Recently, David Portree of the Lunar Reconnaissance Orbiter team contacted me about Mary Adela Blagg after whom a crater was named. Blagg was a selenographer and studied variable stars. She was a member of the BAA and I researched her life for my first Presidential Address. David has just published an article about Blagg and her crater: http://www.lroc.asu.edu/posts/1093
An interesting article, especially concerning Mary Blagg. One small point – mention is made that the Moon has no atmosphere. I seem to recall recently reading that it does, albeit tenuous, a surprise to me I must say.
Interesting article, Jeremy. Blagg’s colleague on the Collated List of Lunar Formations, S.A. Saunder, also has a (somewhat larger) crater named for him on the Moon. Coincidentally, I imaged the latter on the evening of 11th April – although my effort is not quite as good as the LROC image of crater Blagg! Saunder was President of the BAA 1902-1904.

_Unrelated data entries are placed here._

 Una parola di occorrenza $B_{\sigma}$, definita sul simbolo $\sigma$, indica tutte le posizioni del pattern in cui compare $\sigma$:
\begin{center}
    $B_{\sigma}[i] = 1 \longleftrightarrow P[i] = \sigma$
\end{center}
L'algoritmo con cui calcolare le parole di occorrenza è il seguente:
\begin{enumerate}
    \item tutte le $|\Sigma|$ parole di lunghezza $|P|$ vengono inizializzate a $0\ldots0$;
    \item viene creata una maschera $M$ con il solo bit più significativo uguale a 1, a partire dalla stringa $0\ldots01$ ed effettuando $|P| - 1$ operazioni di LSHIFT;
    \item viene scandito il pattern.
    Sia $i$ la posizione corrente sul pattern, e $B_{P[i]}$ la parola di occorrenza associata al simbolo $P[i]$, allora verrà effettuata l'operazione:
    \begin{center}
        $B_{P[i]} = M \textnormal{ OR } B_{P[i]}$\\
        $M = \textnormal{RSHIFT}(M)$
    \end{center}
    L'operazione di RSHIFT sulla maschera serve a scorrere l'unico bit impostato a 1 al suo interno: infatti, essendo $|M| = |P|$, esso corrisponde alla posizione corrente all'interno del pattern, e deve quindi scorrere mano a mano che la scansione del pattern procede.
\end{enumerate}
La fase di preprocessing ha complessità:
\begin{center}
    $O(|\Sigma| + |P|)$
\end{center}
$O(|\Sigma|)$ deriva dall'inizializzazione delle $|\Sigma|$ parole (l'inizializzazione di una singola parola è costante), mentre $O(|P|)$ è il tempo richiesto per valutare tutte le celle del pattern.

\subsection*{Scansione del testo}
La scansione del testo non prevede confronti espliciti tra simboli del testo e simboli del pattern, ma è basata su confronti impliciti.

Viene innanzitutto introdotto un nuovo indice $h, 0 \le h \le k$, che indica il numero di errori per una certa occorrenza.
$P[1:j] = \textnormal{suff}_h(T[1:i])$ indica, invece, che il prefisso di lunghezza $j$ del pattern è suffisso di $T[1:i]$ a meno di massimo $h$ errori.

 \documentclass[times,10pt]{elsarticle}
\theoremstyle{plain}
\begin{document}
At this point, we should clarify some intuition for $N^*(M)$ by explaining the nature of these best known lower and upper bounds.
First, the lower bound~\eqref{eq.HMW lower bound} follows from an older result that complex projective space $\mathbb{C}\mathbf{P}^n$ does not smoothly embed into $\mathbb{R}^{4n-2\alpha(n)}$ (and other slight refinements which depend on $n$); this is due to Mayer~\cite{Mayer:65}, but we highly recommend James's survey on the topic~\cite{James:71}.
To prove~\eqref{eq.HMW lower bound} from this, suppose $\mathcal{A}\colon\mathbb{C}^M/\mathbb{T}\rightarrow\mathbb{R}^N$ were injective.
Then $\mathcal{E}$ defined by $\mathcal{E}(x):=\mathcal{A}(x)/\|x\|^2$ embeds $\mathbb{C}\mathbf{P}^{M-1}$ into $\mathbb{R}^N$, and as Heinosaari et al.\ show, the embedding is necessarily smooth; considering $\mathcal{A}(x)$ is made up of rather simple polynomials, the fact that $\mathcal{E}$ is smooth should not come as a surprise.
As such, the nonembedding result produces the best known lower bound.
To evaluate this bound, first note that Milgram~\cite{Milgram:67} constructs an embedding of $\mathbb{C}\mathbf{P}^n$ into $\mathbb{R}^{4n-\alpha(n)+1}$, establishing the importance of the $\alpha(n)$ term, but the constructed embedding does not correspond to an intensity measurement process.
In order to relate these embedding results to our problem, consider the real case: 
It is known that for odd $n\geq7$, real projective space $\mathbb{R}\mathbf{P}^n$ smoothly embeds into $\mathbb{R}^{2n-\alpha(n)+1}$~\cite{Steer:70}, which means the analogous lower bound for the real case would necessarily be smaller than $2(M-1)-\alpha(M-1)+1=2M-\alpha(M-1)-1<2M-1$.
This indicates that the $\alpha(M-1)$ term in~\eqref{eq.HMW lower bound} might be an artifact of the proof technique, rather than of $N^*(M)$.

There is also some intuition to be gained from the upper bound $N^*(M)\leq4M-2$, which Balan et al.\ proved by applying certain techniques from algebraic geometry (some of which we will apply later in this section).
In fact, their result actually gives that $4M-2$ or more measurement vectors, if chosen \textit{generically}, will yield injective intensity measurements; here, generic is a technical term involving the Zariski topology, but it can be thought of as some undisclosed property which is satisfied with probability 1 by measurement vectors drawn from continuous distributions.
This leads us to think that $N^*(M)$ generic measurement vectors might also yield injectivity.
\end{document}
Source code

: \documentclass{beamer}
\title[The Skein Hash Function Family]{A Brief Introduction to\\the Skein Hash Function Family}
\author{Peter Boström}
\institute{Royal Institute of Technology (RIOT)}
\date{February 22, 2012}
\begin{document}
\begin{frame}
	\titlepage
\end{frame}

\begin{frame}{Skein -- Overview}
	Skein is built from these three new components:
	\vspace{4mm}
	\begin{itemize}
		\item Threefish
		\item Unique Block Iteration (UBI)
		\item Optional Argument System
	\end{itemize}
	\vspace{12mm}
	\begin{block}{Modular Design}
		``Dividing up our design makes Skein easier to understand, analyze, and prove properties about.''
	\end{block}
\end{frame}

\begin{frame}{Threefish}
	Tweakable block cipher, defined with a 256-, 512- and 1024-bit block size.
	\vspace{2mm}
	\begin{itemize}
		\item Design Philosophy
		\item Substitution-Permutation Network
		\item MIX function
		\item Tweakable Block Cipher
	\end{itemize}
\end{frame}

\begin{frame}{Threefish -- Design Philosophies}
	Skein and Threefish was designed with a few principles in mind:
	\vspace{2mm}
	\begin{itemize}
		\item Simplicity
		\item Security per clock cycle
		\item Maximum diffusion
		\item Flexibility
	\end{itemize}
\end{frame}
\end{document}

Thanks Bill. David Portree tells me we can expect some more images of the crater:
“Stand by on that new Blagg crater image – tentative date is 4/25. We have the low-Sun image mosaic I used in the post and some high-Sun images that show mainly brightness variations – if all goes well, the new image (actually a pair taken on successive orbits) will be intermediate between the two, so we’ll see more of the Blagg crater floor and more secondary crater wall slump action (if it exists).”